From: Rodrigo Vivi <rodrigo.vivi@intel.com>
To: Imre Deak <imre.deak@intel.com>
Cc: <intel-xe@lists.freedesktop.org>
Subject: Re: [PATCH] drm/xe/pm: Also avoid missing outer rpm warning on system suspend
Date: Fri, 20 Dec 2024 13:34:01 -0500 [thread overview]
Message-ID: <Z2W4mTZBwFPujqzM@intel.com> (raw)

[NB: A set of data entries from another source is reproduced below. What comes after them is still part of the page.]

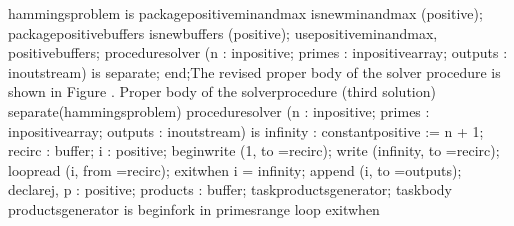 \tyxtstxendbf[] hammings\Symuns[]problem \tyxtstxbf[]is%
\tyxtstxendbf[]
   \tyxtstxbf[]package\tyxtstxendbf[] positive\Symuns[]min\Symuns[]and\Symuns[]max %
\tyxtstxbf[]is\tyxtstxendbf[] \tyxtstxbf[]new\tyxtstxendbf[] min\Symuns[]and\Symuns[]max (positive);
   \tyxtstxbf[]package\tyxtstxendbf[] positive\Symuns[]buffers     %
\tyxtstxbf[]is\tyxtstxendbf[] \tyxtstxbf[]new\tyxtstxendbf[] buffers (positive);
   \tyxtstxbf[]use\tyxtstxendbf[]     positive\Symuns[]min\Symuns[]and\Symuns[]max, positive\Symuns[]buffers;
   \tyxtstxbf[]procedure\tyxtstxendbf[] solver (n       : %
\tyxtstxbf[]in\tyxtstxendbf[]     positive;
                     primes  : \tyxtstxbf[]in\tyxtstxendbf[]     positive\Symuns[]array;
                     outputs : \tyxtstxbf[]in\tyxtstxendbf[] %
\tyxtstxbf[]out\tyxtstxendbf[] stream) \tyxtstxbf[]is%
\tyxtstxendbf[] \tyxtstxbf[]separate\tyxtstxendbf[];
\tyxtstxbf[]end\tyxtstxendbf[];\Endcomp[]
\EndParbox[]
\FgEndblock[]
\Endpara[]
\Para[]The revised proper body of the \tyxffmxmono[]solver%
\tyxffmxendmono[] procedure is shown in Figure .
\FgBlock[]
\Parbox[]
Proper body of the %
\tyxffmxmono[]solver\tyxffmxendmono[] procedure (third solution)%
\FgEndcap[]
\Comp[]\tyxtstxbf[]separate\tyxtstxendbf[] (hammings\Symuns[]problem)
\tyxtstxbf[]procedure\tyxtstxendbf[] solver (n       : %
\tyxtstxbf[]in\tyxtstxendbf[]     positive;
                  primes  : \tyxtstxbf[]in\tyxtstxendbf[]     positive\Symuns[]array;
                  outputs : \tyxtstxbf[]in\tyxtstxendbf[] %
\tyxtstxbf[]out\tyxtstxendbf[] stream) \tyxtstxbf[]is%
\tyxtstxendbf[]
   infinity : \tyxtstxbf[]constant\tyxtstxendbf[] positive := n + 1;
   recirc   : buffer;
   i        : positive;
\tyxtstxbf[]begin\tyxtstxendbf[]
   write (1,        to =\Symgt[] recirc);
   write (infinity, to =\Symgt[] recirc);
   \tyxtstxbf[]loop\tyxtstxendbf[]
      read   (i, from =\Symgt[] recirc);
   \tyxtstxbf[]exit\tyxtstxendbf[] \tyxtstxbf[]when%
\tyxtstxendbf[] i = infinity;
      append (i, to   =\Symgt[] outputs);
      \tyxtstxbf[]declare\tyxtstxendbf[]
         j, p     : positive;
         products : buffer;
         \tyxtstxbf[]task\tyxtstxendbf[] products\Symuns[]generator;
         \tyxtstxbf[]task\tyxtstxendbf[] \tyxtstxbf[]body%
\tyxtstxendbf[] products\Symuns[]generator \tyxtstxbf[]is%
\tyxtstxendbf[]
         \tyxtstxbf[]begin\tyxtstxendbf[]
            \tyxtstxbf[]for\tyxtstxendbf[] k \tyxtstxbf[]in%
\tyxtstxendbf[] primes\rsquo[]range \tyxtstxbf[]loop%
\tyxtstxendbf[]
            \tyxtstxbf[]exit\tyxtstxendbf[] \tyxtstxbf[]when%
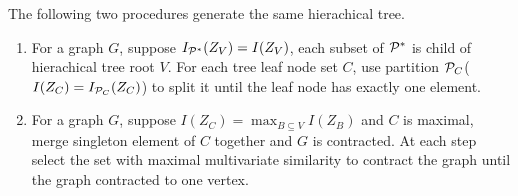 \begin{proposition}\label{prop:ta}
The following two procedures generate the same hierachical tree.
\begin{enumerate}
\item For a graph $G$, suppose $I_{\P^*}(Z_V)=I(Z_V)$, each subset of $\P^*$ is child of hierachical tree root $V$. For each tree leaf node set $C$, use partition $\P_C$($I(Z_C)=I_{\P_C}(Z_C)$) to split it until the leaf node has exactly one element.
\item For a graph $G$, suppose $I(Z_C) = \max_{B\subseteq V} I(Z_B)$ and $C$ is maximal, merge singleton element of $C$ together and $G$ is contracted. At each step select the set with maximal multivariate similarity to contract the graph until the graph contracted to one vertex.
\end{enumerate}
\end{proposition}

In-Reply-To: <Z2WZNp0YZAehJfoL@ideak-desk.fi.intel.com>
On Fri, Dec 20, 2024 at 06:20:06PM +0200, Imre Deak wrote:
> On Fri, Dec 20, 2024 at 09:55:04AM -0500, Rodrigo Vivi wrote:
> > On Wed, Dec 18, 2024 at 04:33:09PM +0200, Imre Deak wrote:
> > > On Tue, Dec 17, 2024 at 06:05:47PM -0500, Rodrigo Vivi wrote:
> > > > We have some cases where display is releasing power domains at
> > > > release_async_put_domains() where intel_runtime_pm_get_noresume()
> > > > is called, but no outer protection. In Xe this will trigger our
> > > > traditional warning.
> > >
> > > I suppose by outer protection you mean an RPM reference that is
> > > guaranteed to be held at the point (that is right before)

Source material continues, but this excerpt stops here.